- Stored records -
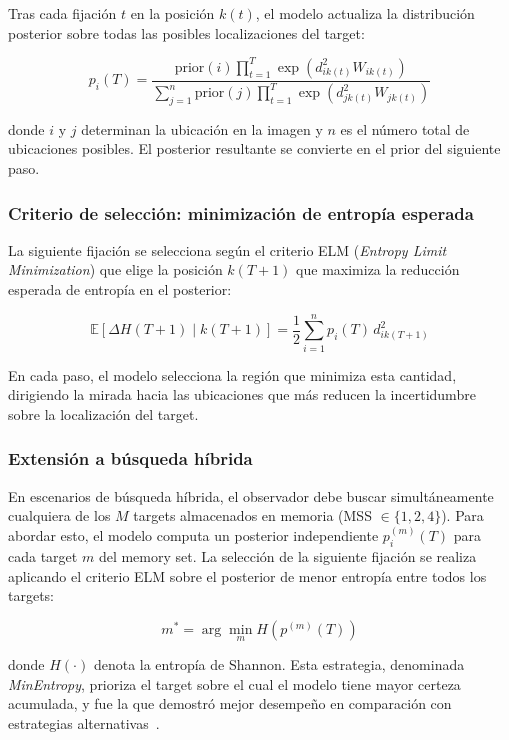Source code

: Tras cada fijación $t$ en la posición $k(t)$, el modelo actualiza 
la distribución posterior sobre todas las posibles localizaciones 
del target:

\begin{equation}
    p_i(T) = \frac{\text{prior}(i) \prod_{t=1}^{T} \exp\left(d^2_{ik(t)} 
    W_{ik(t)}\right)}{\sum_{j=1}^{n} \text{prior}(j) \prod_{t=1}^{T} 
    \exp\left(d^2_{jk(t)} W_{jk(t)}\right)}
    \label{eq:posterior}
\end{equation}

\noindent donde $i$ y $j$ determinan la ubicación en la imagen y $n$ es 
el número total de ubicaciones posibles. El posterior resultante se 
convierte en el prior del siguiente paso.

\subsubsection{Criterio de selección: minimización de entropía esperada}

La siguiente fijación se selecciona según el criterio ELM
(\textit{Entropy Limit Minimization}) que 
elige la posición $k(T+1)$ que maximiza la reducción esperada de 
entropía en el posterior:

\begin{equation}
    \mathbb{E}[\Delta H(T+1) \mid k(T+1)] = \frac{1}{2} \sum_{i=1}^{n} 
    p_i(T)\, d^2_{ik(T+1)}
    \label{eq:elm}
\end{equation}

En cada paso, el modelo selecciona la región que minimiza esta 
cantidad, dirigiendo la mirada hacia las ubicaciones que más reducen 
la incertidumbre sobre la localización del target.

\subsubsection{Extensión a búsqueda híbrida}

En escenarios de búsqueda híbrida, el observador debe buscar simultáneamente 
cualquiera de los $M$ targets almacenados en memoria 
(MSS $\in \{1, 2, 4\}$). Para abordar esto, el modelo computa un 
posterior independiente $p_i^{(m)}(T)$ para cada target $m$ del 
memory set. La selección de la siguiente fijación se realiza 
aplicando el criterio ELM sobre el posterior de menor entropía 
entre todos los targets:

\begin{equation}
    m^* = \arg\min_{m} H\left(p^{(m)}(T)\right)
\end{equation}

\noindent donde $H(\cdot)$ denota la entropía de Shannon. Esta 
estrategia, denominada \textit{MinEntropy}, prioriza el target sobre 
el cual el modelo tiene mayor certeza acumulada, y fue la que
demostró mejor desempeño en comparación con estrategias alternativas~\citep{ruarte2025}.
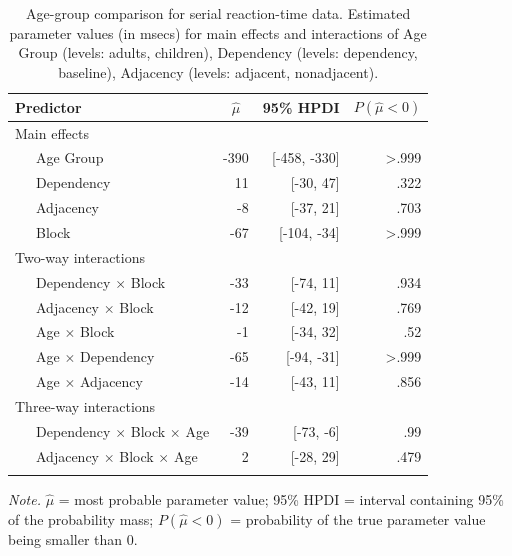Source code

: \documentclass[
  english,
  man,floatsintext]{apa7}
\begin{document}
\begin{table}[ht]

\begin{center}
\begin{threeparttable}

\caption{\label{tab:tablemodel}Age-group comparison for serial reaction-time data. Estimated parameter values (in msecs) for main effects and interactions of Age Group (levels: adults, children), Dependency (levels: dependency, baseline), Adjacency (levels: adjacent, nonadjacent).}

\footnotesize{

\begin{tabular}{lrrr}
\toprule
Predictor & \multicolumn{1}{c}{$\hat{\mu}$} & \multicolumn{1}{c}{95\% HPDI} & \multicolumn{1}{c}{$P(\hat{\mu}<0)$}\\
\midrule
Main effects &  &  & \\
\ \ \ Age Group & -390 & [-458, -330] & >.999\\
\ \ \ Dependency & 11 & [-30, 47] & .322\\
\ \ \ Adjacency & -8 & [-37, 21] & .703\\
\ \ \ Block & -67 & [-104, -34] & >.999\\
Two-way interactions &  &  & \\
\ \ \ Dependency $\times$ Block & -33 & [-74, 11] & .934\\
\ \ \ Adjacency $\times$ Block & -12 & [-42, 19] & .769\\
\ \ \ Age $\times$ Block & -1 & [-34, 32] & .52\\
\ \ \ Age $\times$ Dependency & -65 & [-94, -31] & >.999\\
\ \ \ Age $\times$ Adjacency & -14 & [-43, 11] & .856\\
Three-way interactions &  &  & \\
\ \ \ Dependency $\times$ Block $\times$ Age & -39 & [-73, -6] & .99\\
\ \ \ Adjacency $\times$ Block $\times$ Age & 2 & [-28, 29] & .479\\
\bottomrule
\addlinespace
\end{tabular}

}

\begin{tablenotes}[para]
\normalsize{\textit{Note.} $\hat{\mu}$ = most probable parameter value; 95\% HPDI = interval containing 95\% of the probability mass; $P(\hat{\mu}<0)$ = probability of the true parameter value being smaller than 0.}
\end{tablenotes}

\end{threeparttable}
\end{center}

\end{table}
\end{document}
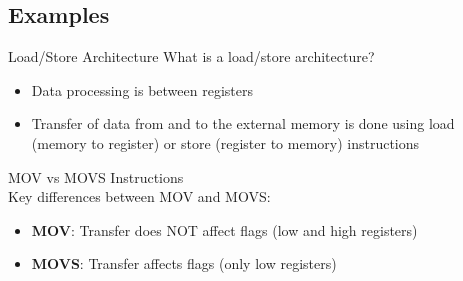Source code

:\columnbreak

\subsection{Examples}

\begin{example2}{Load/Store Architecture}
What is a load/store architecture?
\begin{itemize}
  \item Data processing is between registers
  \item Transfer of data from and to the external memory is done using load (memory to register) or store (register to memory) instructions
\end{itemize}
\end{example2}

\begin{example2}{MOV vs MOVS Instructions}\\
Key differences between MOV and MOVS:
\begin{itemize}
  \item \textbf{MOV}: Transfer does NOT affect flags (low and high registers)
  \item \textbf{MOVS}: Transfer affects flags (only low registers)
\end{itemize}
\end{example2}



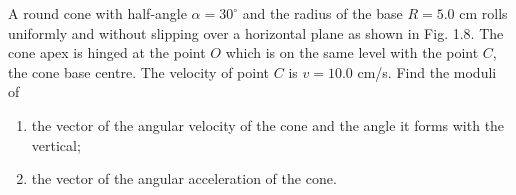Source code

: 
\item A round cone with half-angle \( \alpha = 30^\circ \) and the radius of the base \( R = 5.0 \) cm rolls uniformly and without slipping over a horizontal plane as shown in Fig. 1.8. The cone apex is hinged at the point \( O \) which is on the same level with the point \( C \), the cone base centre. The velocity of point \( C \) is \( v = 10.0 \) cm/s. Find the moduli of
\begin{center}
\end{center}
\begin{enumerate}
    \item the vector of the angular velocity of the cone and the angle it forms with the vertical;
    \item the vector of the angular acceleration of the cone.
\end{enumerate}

- Work required -
Above are the records; copy exactly the lines from the one with "29] & .479\\" through the one with "and high registers)", including both, and nothing more. Leave out pictures.

- Response area -
\ \ \ Adjacency $\times$ Block $\times$ Age & 2 & [-28, 29] & .479\\
\bottomrule
\addlinespace
\end{tabular}

}

\begin{tablenotes}[para]
\normalsize{\textit{Note.} $\hat{\mu}$ = most probable parameter value; 95\% HPDI = interval containing 95\% of the probability mass; $P(\hat{\mu}<0)$ = probability of the true parameter value being smaller than 0.}
\end{tablenotes}

\end{threeparttable}
\end{center}

\end{table}
\end{document}
Source code

:\columnbreak

\subsection{Examples}

\begin{example2}{Load/Store Architecture}
What is a load/store architecture?
\begin{itemize}
  \item Data processing is between registers
  \item Transfer of data from and to the external memory is done using load (memory to register) or store (register to memory) instructions
\end{itemize}
\end{example2}

\begin{example2}{MOV vs MOVS Instructions}\\
Key differences between MOV and MOVS:
\begin{itemize}
  \item \textbf{MOV}: Transfer does NOT affect flags (low and high registers)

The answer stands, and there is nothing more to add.